The potential problem is legislation.
Step 1 the Europrats make TPMS mandatory and part of road worthiness inspections. Not a problem in itself and probably a step forward if we stop a few trucks and cars having blowouts next to us. Will they mandate it on bikes? Probably yes because one exception drives yeah-but arguments.
Step 2.
Dunaplop have made a deal to give Honda a million nasty Brazilian tyres every year, each wrapped in a fiver. Why? Because they need to shift this **** to make it worthwhile keeping the factory open, the factory that makes 50000 better tyres they sell in the aftermarket at 500% margin.
Now here's a wheeze, fit them with RFID tags and make the TPMS refuse to accept anything else. The Europrats know its for your own good, no nasty Chinese tat or nice new knobblies a size smaller that move you off the type approved one. The switch to 900% margin and free champagne at every Brussels sex orgy paid for by tyre makers, well, if they didn't someone else would.
What the bike lobby needs to campaign for is free access.
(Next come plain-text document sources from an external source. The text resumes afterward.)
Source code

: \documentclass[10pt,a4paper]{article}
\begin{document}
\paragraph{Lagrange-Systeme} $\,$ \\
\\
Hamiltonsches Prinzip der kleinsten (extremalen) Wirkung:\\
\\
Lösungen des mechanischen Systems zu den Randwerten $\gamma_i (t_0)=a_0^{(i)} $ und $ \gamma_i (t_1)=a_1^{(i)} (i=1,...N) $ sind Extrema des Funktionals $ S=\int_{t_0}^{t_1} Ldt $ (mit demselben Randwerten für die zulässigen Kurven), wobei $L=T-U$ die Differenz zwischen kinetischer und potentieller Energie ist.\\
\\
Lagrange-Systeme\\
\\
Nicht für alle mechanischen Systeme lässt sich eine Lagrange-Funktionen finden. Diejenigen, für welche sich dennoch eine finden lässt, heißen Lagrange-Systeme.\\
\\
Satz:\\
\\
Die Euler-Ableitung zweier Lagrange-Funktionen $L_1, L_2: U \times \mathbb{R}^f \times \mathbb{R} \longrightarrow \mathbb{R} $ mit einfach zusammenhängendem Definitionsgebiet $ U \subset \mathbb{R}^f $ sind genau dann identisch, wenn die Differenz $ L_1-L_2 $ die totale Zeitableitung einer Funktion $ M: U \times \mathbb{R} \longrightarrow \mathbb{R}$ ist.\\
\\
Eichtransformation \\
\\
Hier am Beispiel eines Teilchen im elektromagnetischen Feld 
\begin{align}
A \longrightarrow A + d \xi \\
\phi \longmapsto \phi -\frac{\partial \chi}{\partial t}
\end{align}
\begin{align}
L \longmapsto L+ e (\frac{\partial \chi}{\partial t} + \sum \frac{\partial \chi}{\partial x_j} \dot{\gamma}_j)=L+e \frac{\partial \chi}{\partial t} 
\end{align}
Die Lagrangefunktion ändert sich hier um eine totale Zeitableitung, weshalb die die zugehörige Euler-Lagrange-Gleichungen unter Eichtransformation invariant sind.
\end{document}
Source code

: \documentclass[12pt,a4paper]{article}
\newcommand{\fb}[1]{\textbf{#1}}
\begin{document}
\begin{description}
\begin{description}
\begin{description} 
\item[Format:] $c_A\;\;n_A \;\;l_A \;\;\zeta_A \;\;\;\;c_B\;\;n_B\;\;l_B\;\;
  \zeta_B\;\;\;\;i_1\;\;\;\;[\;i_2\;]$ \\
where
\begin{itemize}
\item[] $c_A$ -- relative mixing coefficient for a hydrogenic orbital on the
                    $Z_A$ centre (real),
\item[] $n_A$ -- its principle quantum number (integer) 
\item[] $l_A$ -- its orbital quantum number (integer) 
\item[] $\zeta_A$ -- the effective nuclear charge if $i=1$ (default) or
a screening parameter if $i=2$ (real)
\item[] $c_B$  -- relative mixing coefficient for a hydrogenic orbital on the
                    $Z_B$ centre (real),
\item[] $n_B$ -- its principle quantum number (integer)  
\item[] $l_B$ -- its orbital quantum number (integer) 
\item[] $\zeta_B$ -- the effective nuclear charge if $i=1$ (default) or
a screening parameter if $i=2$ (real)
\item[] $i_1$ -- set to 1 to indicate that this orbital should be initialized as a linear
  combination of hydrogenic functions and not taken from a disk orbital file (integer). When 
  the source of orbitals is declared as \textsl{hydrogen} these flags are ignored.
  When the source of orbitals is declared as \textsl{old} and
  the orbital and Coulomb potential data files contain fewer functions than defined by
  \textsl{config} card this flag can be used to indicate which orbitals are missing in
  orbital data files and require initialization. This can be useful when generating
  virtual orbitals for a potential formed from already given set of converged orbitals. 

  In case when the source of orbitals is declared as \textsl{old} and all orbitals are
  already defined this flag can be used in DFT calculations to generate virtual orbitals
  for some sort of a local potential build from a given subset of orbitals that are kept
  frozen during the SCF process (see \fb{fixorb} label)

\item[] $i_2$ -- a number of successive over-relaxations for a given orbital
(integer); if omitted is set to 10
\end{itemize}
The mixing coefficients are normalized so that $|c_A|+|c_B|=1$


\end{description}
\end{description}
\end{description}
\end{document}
Force the TPMS system to accept any tyre with at most a disclaimer to say you accept non-OE.
Without this there will be no more tyre choice and a pair of tyres will be priced in comparison to buying a new bike (or better still renting it with restricted mileage and no going abroad).
Hopefully the UK follows the US where this access is enshrined in law rather than the EU where manufacturers can freely buy commercially advantageous legislation.